Known as “auto campers” or “camping trailers” a century ago, these vehicles were a forerunner of today’s modern RVs.
“There were one-offs [individual units] built prior to 1910,” said White, an associate curator for the Smithsonian Institution. “But 1910 is a good benchmark for the industry.”
“The 1910 RVs offered minimal comforts compared to today’s homes-on-wheels,” Woodworth said. “But they did provide the freedom to travel anywhere, to be able to get a good night’s sleep and enjoy home cooking. One notable exception to today’s RV was the bathroom. In 1910 it was usually either yonder tree or yonder bush.”
Hesselbart points out that one brand of auto camper in those days was equipped with a bathroom onboard. “Pierce-Arrow’s ‘Touring Landau’ had a potted toilet,” he said.
A version of today’s Type B van camper, the Pierce-Arrow “Touring Landau,” was unveiled at Madison Square Garden in 1910.
In addition to Pierce-Arrow, there were several other companies or auto-body builders producing motorized RVs.
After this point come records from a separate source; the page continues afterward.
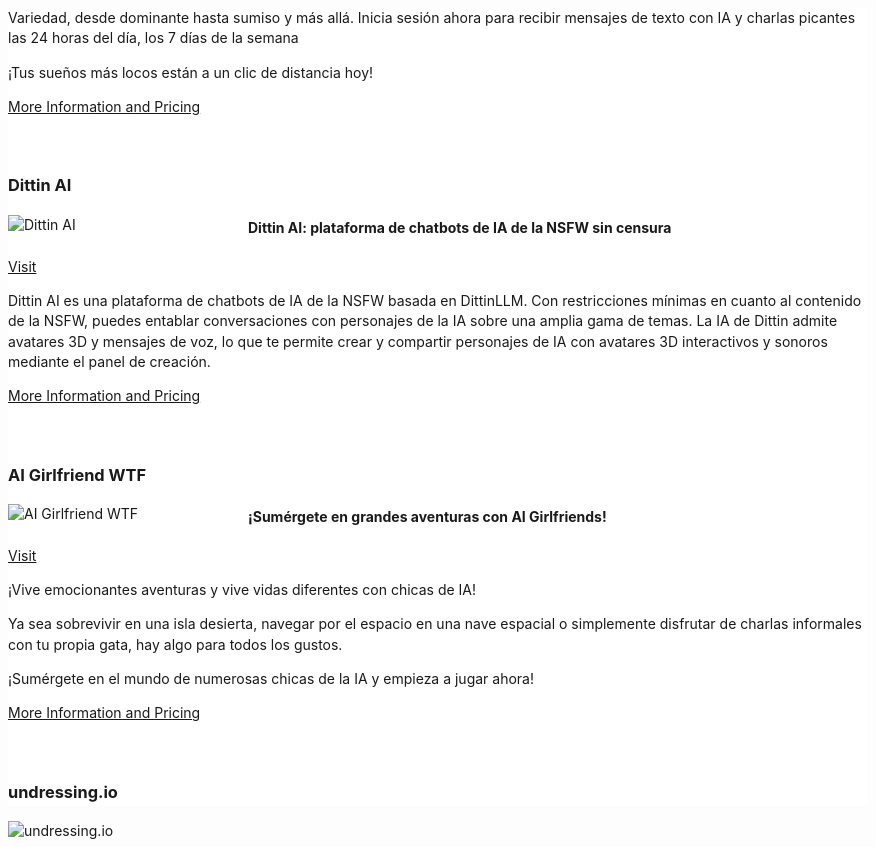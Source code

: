 Variedad, desde dominante hasta sumiso y más allá. Inicia sesión ahora para recibir mensajes de texto con IA y charlas picantes las 24 horas del día, los 7 días de la semana

¡Tus sueños más locos están a un clic de distancia hoy!

[More Information and Pricing](https://www.thataicollection.com/es/application/girlfriend-gpt---nsfw-ai-chatbots?utm_source=aicollection&utm_medium=github&utm_campaign=aicollection)

<br />




### Dittin AI
<img align="left" width="240" src="https://aicollection.s3.amazonaws.com/screenshots/screenshot-dittin-ai.webp" alt="Dittin AI">

#### Dittin AI: plataforma de chatbots de IA de la NSFW sin censura
[Visit](https://www.thataicollection.com/redirect/dittin-ai?utm_source=aicollection&utm_medium=github&utm_campaign=aicollection)

Dittin AI es una plataforma de chatbots de IA de la NSFW basada en DittinLLM. Con restricciones mínimas en cuanto al contenido de la NSFW, puedes entablar conversaciones con personajes de la IA sobre una amplia gama de temas. La IA de Dittin admite avatares 3D y mensajes de voz, lo que te permite crear y compartir personajes de IA con avatares 3D interactivos y sonoros mediante el panel de creación.

[More Information and Pricing](https://www.thataicollection.com/es/application/dittin-ai?utm_source=aicollection&utm_medium=github&utm_campaign=aicollection)

<br />




### AI Girlfriend WTF
<img align="left" width="240" src="https://aicollection.s3.amazonaws.com/screenshots/screenshot-ai-girlfriend-wtf.webp" alt="AI Girlfriend WTF">

#### ¡Sumérgete en grandes aventuras con AI Girlfriends!
[Visit](https://www.thataicollection.com/redirect/ai-girlfriend-wtf?utm_source=aicollection&utm_medium=github&utm_campaign=aicollection)

¡Vive emocionantes aventuras y vive vidas diferentes con chicas de IA! 

Ya sea sobrevivir en una isla desierta, navegar por el espacio en una nave espacial o simplemente disfrutar de charlas informales con tu propia gata, hay algo para todos los gustos. 

¡Sumérgete en el mundo de numerosas chicas de la IA y empieza a jugar ahora!

[More Information and Pricing](https://www.thataicollection.com/es/application/ai-girlfriend-wtf?utm_source=aicollection&utm_medium=github&utm_campaign=aicollection)

<br />




### undressing.io
<img align="left" width="240" src="https://aicollection.s3.amazonaws.com/screenshots/screenshot-martin.webp" alt="undressing.io">

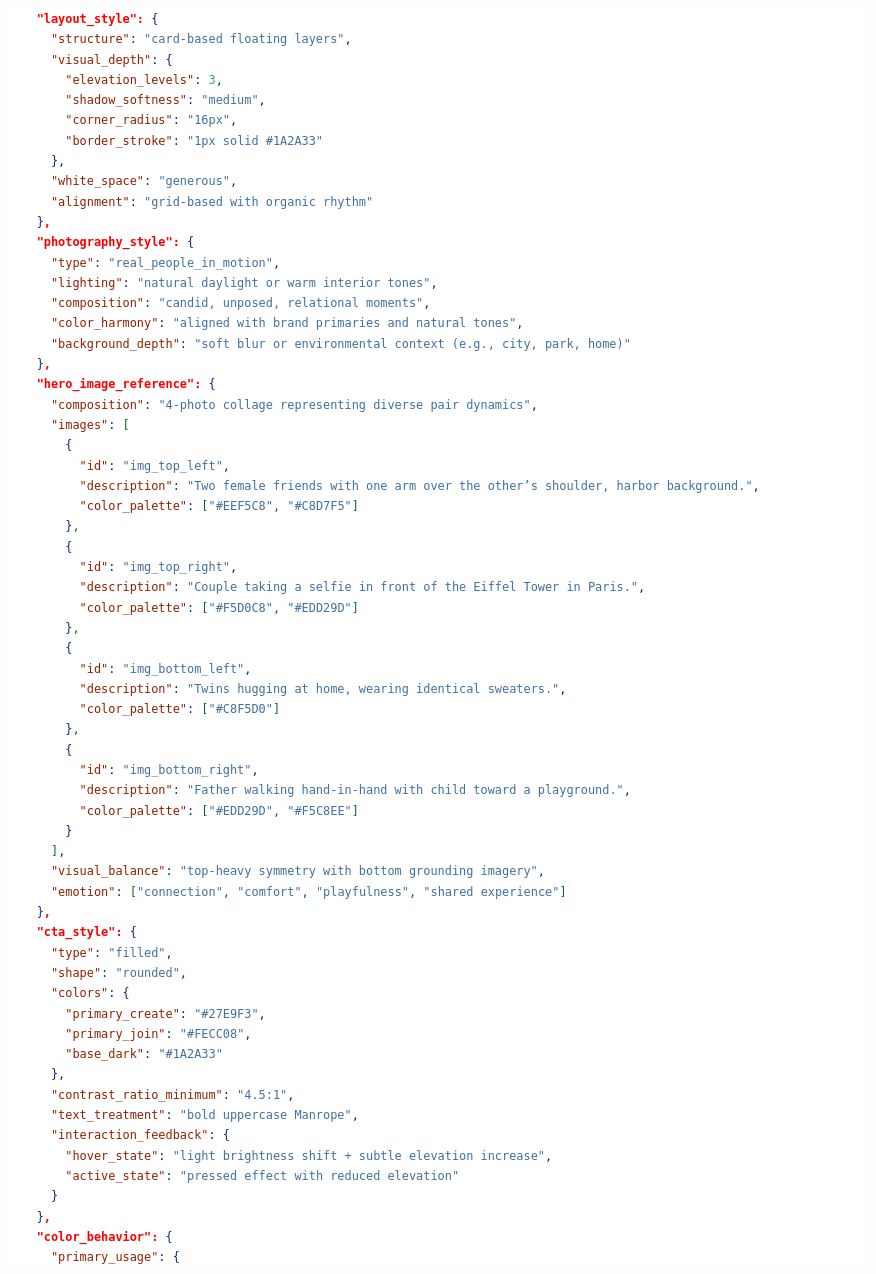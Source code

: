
```json
    "layout_style": {
      "structure": "card-based floating layers",
      "visual_depth": {
        "elevation_levels": 3,
        "shadow_softness": "medium",
        "corner_radius": "16px",
        "border_stroke": "1px solid #1A2A33"
      },
      "white_space": "generous",
      "alignment": "grid-based with organic rhythm"
    },
    "photography_style": {
      "type": "real_people_in_motion",
      "lighting": "natural daylight or warm interior tones",
      "composition": "candid, unposed, relational moments",
      "color_harmony": "aligned with brand primaries and natural tones",
      "background_depth": "soft blur or environmental context (e.g., city, park, home)"
    },
    "hero_image_reference": {
      "composition": "4-photo collage representing diverse pair dynamics",
      "images": [
        {
          "id": "img_top_left",
          "description": "Two female friends with one arm over the other’s shoulder, harbor background.",
          "color_palette": ["#EEF5C8", "#C8D7F5"]
        },
        {
          "id": "img_top_right",
          "description": "Couple taking a selfie in front of the Eiffel Tower in Paris.",
          "color_palette": ["#F5D0C8", "#EDD29D"]
        },
        {
          "id": "img_bottom_left",
          "description": "Twins hugging at home, wearing identical sweaters.",
          "color_palette": ["#C8F5D0"]
        },
        {
          "id": "img_bottom_right",
          "description": "Father walking hand-in-hand with child toward a playground.",
          "color_palette": ["#EDD29D", "#F5C8EE"]
        }
      ],
      "visual_balance": "top-heavy symmetry with bottom grounding imagery",
      "emotion": ["connection", "comfort", "playfulness", "shared experience"]
    },
    "cta_style": {
      "type": "filled",
      "shape": "rounded",
      "colors": {
        "primary_create": "#27E9F3",
        "primary_join": "#FECC08",
        "base_dark": "#1A2A33"
      },
      "contrast_ratio_minimum": "4.5:1",
      "text_treatment": "bold uppercase Manrope",
      "interaction_feedback": {
        "hover_state": "light brightness shift + subtle elevation increase",
        "active_state": "pressed effect with reduced elevation"
      }
    },
    "color_behavior": {
      "primary_usage": {
```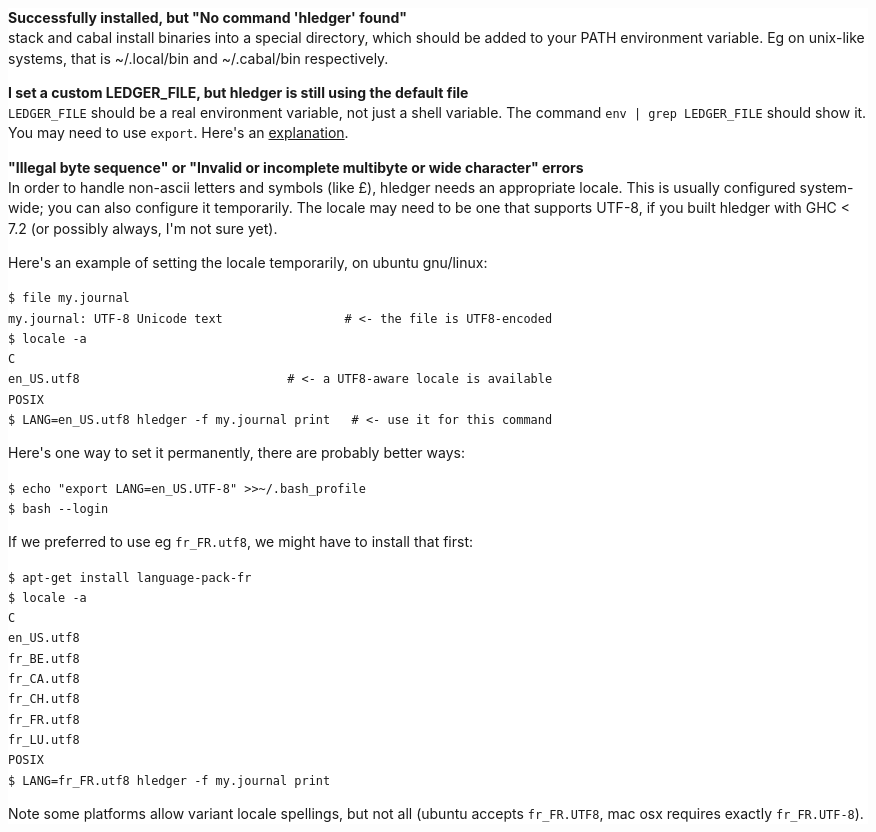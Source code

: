 **Successfully installed, but "No command 'hledger' found"**\
stack and cabal install binaries into a special directory, which should
be added to your PATH environment variable. Eg on unix-like systems,
that is \~/.local/bin and \~/.cabal/bin respectively.

**I set a custom LEDGER\_FILE, but hledger is still using the default
file**\
`LEDGER_FILE` should be a real environment variable, not just a shell
variable. The command `env | grep LEDGER_FILE` should show it. You may
need to use `export`. Here's an
[explanation](http://stackoverflow.com/a/7411509).

**"Illegal byte sequence" or "Invalid or incomplete multibyte or wide
character" errors**\
In order to handle non-ascii letters and symbols (like £), hledger needs
an appropriate locale. This is usually configured system-wide; you can
also configure it temporarily. The locale may need to be one that
supports UTF-8, if you built hledger with GHC \< 7.2 (or possibly
always, I'm not sure yet).

Here's an example of setting the locale temporarily, on ubuntu
gnu/linux:

``` {.shell}
$ file my.journal
my.journal: UTF-8 Unicode text                 # <- the file is UTF8-encoded
$ locale -a
C
en_US.utf8                             # <- a UTF8-aware locale is available
POSIX
$ LANG=en_US.utf8 hledger -f my.journal print   # <- use it for this command
```

Here's one way to set it permanently, there are probably better ways:

``` {.shell}
$ echo "export LANG=en_US.UTF-8" >>~/.bash_profile
$ bash --login
```

If we preferred to use eg `fr_FR.utf8`, we might have to install that
first:

``` {.shell}
$ apt-get install language-pack-fr
$ locale -a
C
en_US.utf8
fr_BE.utf8
fr_CA.utf8
fr_CH.utf8
fr_FR.utf8
fr_LU.utf8
POSIX
$ LANG=fr_FR.utf8 hledger -f my.journal print
```

Note some platforms allow variant locale spellings, but not all (ubuntu
accepts `fr_FR.UTF8`, mac osx requires exactly `fr_FR.UTF-8`).
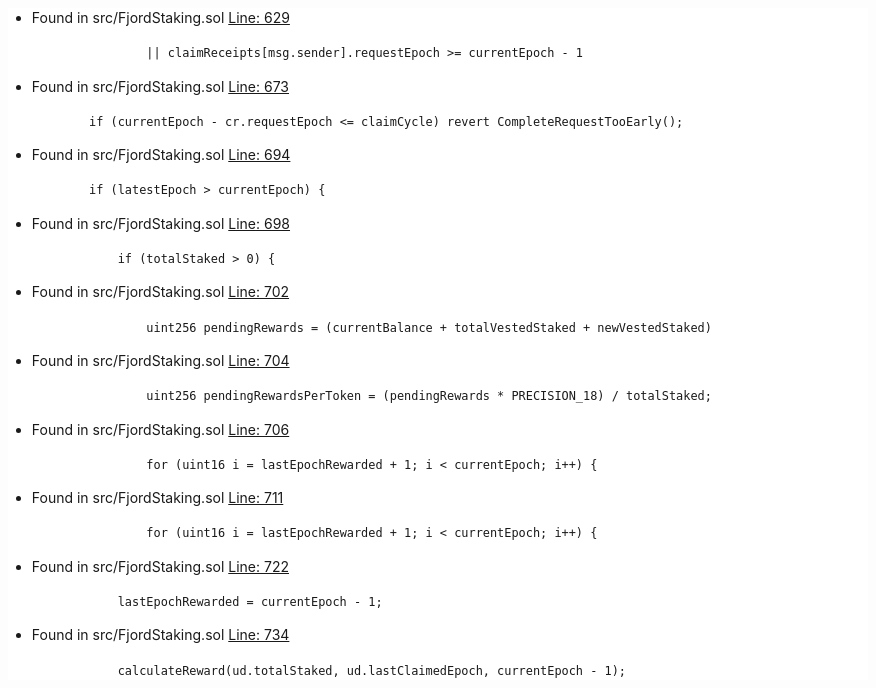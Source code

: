 - Found in src/FjordStaking.sol [Line: 629](src/FjordStaking.sol#L629)

	```solidity
	                || claimReceipts[msg.sender].requestEpoch >= currentEpoch - 1
	```

- Found in src/FjordStaking.sol [Line: 673](src/FjordStaking.sol#L673)

	```solidity
	        if (currentEpoch - cr.requestEpoch <= claimCycle) revert CompleteRequestTooEarly();
	```

- Found in src/FjordStaking.sol [Line: 694](src/FjordStaking.sol#L694)

	```solidity
	        if (latestEpoch > currentEpoch) {
	```

- Found in src/FjordStaking.sol [Line: 698](src/FjordStaking.sol#L698)

	```solidity
	            if (totalStaked > 0) {
	```

- Found in src/FjordStaking.sol [Line: 702](src/FjordStaking.sol#L702)

	```solidity
	                uint256 pendingRewards = (currentBalance + totalVestedStaked + newVestedStaked)
	```

- Found in src/FjordStaking.sol [Line: 704](src/FjordStaking.sol#L704)

	```solidity
	                uint256 pendingRewardsPerToken = (pendingRewards * PRECISION_18) / totalStaked;
	```

- Found in src/FjordStaking.sol [Line: 706](src/FjordStaking.sol#L706)

	```solidity
	                for (uint16 i = lastEpochRewarded + 1; i < currentEpoch; i++) {
	```

- Found in src/FjordStaking.sol [Line: 711](src/FjordStaking.sol#L711)

	```solidity
	                for (uint16 i = lastEpochRewarded + 1; i < currentEpoch; i++) {
	```

- Found in src/FjordStaking.sol [Line: 722](src/FjordStaking.sol#L722)

	```solidity
	            lastEpochRewarded = currentEpoch - 1;
	```

- Found in src/FjordStaking.sol [Line: 734](src/FjordStaking.sol#L734)

	```solidity
	            calculateReward(ud.totalStaked, ud.lastClaimedEpoch, currentEpoch - 1);
	```

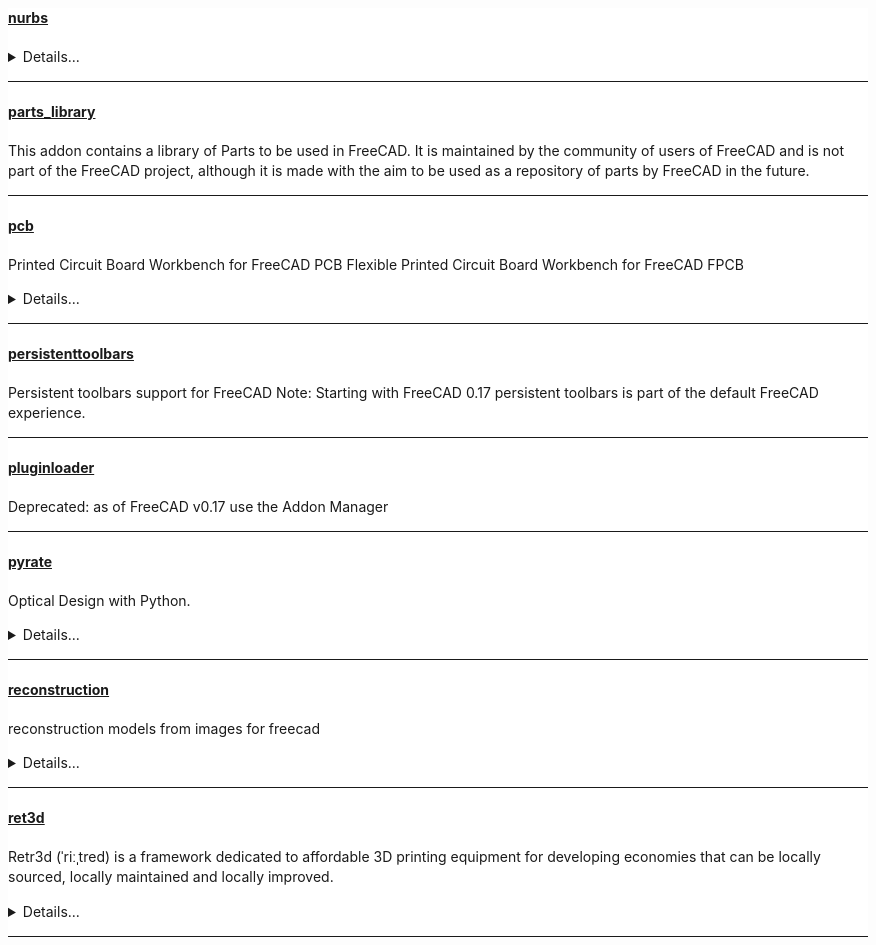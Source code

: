 #### [nurbs](https://github.com/microelly2/freecad-nurbs/)

<details><summary>Details...</summary></details>

---

#### [parts_library](https://github.com/FreeCAD/FreeCAD-library/)
This addon contains a library of Parts to be used in FreeCAD. It is maintained by the community of users of FreeCAD and is not part of the FreeCAD project, although it is made with the aim to be used as a repository of parts by FreeCAD in the future.

---

#### [pcb](https://github.com/marmni/FreeCAD-PCB/)
Printed Circuit Board Workbench for FreeCAD PCB 
Flexible Printed Circuit Board Workbench for FreeCAD FPCB 

<details><summary>Details...</summary></details>

---

#### [persistenttoolbars](https://github.com/triplus/PersistentToolbars/)
Persistent toolbars support for FreeCAD 
Note: Starting with FreeCAD 0.17 persistent toolbars is part of the default FreeCAD experience.

--- 

#### [pluginloader](https://github.com/microelly2/freecad-pluginloader/)
Deprecated: as of FreeCAD v0.17 use the Addon Manager

---

#### [pyrate](https://github.com/mess42/pyrate/)
Optical Design with Python.

<details><summary>Details...</summary></details>

---

#### [reconstruction](https://github.com/microelly2/reconstruction/)
reconstruction models from images for freecad

<details><summary>Details...</summary></details>

---

#### [ret3d](https://github.com/Maaphoo/Retr3d/)
Retr3d (ˈriːˌtred) is a framework dedicated to affordable 3D printing equipment for developing economies that can be locally sourced, locally maintained and locally improved.

<details><summary>Details...</summary></details>

---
These companies and innovative products were featured in a Popular Mechanics issue in 1911, but Woodworth said the motorhomes highlighted in the article were actually built in 1910.
To mark the centennial, RVIA is creating a special 100th anniversary logo and commemorative decal that everyone in the industry will be invited to use.
RVIA will soon announce details of an RV caravan led by Woodworth with one of his early RVs, as well as a menu of celebration and promotion ideas for dealers, campgrounds, clubs and shows to use on their own.
“Celebrating our centennial will create excitement and pride throughout our made-in-America industry and provide an opportunity for manufacturers, dealers, suppliers and campground owners to unite under one banner,” Coo said. “For 100 years, we’ve been helping Americans explore their scenic treasures and heritage more comfortably, affordably and enjoyably. That’s something to celebrate.”